Body image is complicated for a child of someone with an eating disorder. My mom has suffered from anorexia for thirty years. I think it warps your idea of what is a thin weight. I remember my mom watching Food Network all the time, yet barely eating 1,000 calories a day. I remember my mom making us one small sliver of steak and a tiny red baked potato almost every day. She didn’t know what a normal meal was. We would fill ourselves with gushers, potato chips, and anything else we could. I don’t think I recognized then what I do now.
In high school, I was naturally thin. I rarely exercised, but was just naturally small. In my senior year, I started eating at Moe’s Mexican Restaurant. I would come home, and my mom would comment:
“If you keep eating Moe’s, you’ll get fat.”
It never really occurred to me that this was unhealthy behavior.
My freshman year of college, I gained 15-20 lbs. The freshman 15. It never concerned me until I went home. My mom would make comments:
“I told you. You need to start exercising.”
I didn’t get into the exercising thing until sophomore year. I remember walking around campus, feeling incredibly fat. I was at a weight that I had never been before. I didn’t know about the BMI. I didn’t know what a healthy weight for my height was.
I spent my junior and senior year exercising every day, running several miles a day, counting my calories. My example had always been my mother. She, she ran for miles a day, eating even less than I did. No matter how much I exercised or how little I ate, I could never get to the weight I wanted to be. I could never get my stomach to be flat.
My example had been my mom. As young girls, our example is always our mother. My mom ate so little. Until I was 24, I didn’t think about my mom’s illness in terms of how it affected me. I didn’t realize that her behavior was controlling behavior. Not only did she want to control her own weight–she wanted to control mine.
When I was 23, I was in a relationship with a guy who was into weight. “I like how thin you are,” he commented. He would obsess over the fat in my arms that I couldn’t seem to get rid of. He obsessed over weight. My weight, in particular.

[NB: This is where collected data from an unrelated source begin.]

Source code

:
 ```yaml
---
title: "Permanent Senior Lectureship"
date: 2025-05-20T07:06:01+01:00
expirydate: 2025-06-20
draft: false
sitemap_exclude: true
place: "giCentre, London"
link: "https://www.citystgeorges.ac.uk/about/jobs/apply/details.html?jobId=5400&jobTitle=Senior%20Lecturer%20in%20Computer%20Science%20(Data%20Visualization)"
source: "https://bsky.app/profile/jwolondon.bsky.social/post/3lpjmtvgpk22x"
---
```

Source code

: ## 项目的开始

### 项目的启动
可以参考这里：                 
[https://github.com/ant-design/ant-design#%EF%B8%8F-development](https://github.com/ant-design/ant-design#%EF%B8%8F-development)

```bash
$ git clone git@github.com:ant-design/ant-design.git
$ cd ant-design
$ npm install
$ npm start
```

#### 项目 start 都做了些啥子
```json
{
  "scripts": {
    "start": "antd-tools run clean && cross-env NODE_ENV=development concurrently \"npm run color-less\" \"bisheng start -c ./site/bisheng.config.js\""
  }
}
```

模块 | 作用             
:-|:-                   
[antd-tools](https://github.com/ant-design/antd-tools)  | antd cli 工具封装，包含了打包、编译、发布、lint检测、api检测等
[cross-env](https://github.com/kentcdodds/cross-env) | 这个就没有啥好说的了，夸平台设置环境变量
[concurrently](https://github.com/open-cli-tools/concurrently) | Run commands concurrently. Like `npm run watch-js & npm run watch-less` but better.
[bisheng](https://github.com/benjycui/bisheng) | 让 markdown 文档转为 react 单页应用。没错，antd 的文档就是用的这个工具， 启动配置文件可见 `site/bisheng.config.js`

When he broke up with me, I rebelled. I didn’t necessarily gain weight, but my perspective changed.
I could say 24 was my turning point. For almost six years, I had obsessed over weight. I had exercised every day. I was my mother, it just hadn’t caught up to me. “Why am I doing this? Why do I care so much about my weight?” I realized. Then I stopped. I just stopped caring. I didn’t gain weight necessarily. I just started to eat what I wanted. I didn’t stop eating at 3pm. I didn’t work out every day. Something in my mind just switched. I stopped looking in the mirror and obsessing.
I know that not everyone has this moment, but somehow, I did.
I’m 26 now. My mom has been treated in a psychiatric hospital for the last eight weeks, and I desperately wish she had this switch that she could turn off. I’ve told her about my turning point. I told her about the day everything changed for me. The truth is after thirty years, she may never have that day. Her eating habits, her controlling habits, and her warped reality may never change after thirty years. But mine can.
We mimic habits of our mothers about food. It probably didn’t help that my mother would project her feelings about weight onto her children. She would comment on my weight. She would comment when I lost weight. She saw all those behaviors in me. I’m not sure what she thinks of it now. I’m not sure if she realizes how it affects her children.
I would never say I had an eating disorder. I think I mimicked a lot of behaviors of my mother. I think my body image was warped. I saw fat. When I look in the mirror today, I don’t see any of that. I see a normal woman within the bounds of BMI. I eat what I want to eat. I exercise when I need to exercise. I think about weight with a healthy attitude.
My mom is an addict. She’s addicted to these controlling eating behaviors. One day, I realized I couldn’t become her. And I changed.